Build a site that works for you.
The primary goal of a business website is to generate more revenue for the business, either directly (selling things online) or indirectly (providing a lead which results in a sale). As the inspiring Steven Covey used to say, “The main thing is to keep the main thing the main thing.” Therefore, your efforts should first and foremost center around whatever’s needed to close the sale.
The funny thing is, a lot of people believe that because they close the sale best in-person, then a website is a useless endeavor. I’m not going to use it anyway, why bother? And maybe this is true for you—you’re going to meet them in person, or do a phone call and email some contracts, why should you even have a website?
Because the website should a) bring you leads and b) do at least some of the legwork for you. So you’re going to close the sale over coffee? That’s awesome. Why not have a form on your site that collects the most pertinent information and gets you to that coffee-closer even faster? Why not offer an incentive to subscribe to your email list so you can attain repeat customers and upsells without even picking up the phone? Thinking creatively (or hiring someone who does it for you) can unleash a laundry list of new ways you can gain more and better business on a 24/7 basis through the web.
Understand the true power of Search Engines.

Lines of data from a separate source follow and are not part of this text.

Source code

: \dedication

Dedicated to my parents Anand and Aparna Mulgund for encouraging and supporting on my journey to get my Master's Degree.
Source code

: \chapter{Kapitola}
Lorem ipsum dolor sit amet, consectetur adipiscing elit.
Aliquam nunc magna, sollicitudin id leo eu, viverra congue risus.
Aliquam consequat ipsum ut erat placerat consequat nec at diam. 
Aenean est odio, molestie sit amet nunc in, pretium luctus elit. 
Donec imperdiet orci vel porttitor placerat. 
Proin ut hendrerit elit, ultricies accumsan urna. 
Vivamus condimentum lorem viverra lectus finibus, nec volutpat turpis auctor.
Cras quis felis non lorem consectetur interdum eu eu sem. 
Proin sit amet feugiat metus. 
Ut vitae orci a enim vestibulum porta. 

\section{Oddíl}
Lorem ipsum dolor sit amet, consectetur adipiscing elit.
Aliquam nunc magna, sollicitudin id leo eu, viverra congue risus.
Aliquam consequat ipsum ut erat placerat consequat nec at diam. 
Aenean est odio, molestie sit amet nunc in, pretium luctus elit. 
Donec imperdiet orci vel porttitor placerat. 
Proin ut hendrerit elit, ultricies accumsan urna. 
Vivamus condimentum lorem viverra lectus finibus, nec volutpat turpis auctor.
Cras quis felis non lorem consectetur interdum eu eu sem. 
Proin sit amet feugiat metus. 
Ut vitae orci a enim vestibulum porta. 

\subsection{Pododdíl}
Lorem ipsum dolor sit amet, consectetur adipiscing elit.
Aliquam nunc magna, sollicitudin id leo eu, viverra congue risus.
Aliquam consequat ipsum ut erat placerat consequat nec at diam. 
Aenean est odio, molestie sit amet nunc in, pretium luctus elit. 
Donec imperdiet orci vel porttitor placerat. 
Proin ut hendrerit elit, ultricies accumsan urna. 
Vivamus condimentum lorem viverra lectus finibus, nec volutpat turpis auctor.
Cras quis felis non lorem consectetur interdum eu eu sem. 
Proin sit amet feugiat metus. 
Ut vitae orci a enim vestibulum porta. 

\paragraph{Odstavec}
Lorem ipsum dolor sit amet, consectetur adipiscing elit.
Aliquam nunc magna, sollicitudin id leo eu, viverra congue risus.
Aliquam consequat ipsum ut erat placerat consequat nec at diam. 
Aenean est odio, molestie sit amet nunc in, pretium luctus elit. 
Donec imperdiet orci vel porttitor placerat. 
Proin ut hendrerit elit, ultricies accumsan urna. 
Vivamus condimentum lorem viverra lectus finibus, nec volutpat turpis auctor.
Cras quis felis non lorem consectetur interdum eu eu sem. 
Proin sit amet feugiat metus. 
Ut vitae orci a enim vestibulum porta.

Google is probably your best friend in the internet, followed closely by Facebook. If you’re going to be found, you’re going to need to be found on Google. The best thing you can do is some short-term and long-term strategies to get you to where you need to be. Do some research and find out what keywords you need to be found for on Google. Gain some short-term success with an Adwords campaign or longer-term success (but slower to achieve) with some good old-fashion organic SEO. Unless you’re familiar with the ins-and-outs of writing for the web and doing so in a way that will make you look good to Google, you should hire this one out.
Know your audience.
In 2001, this meant designing for a monitor with a 1024px by 768px resolution. In this day and age, it means designing for mobile, tablet and desktop. Sometimes, it means having an iOS or Android App to go with it. The only thing you can be sure of is that in another ten years it’ll probably be different, so be ready to shift, change and pivot.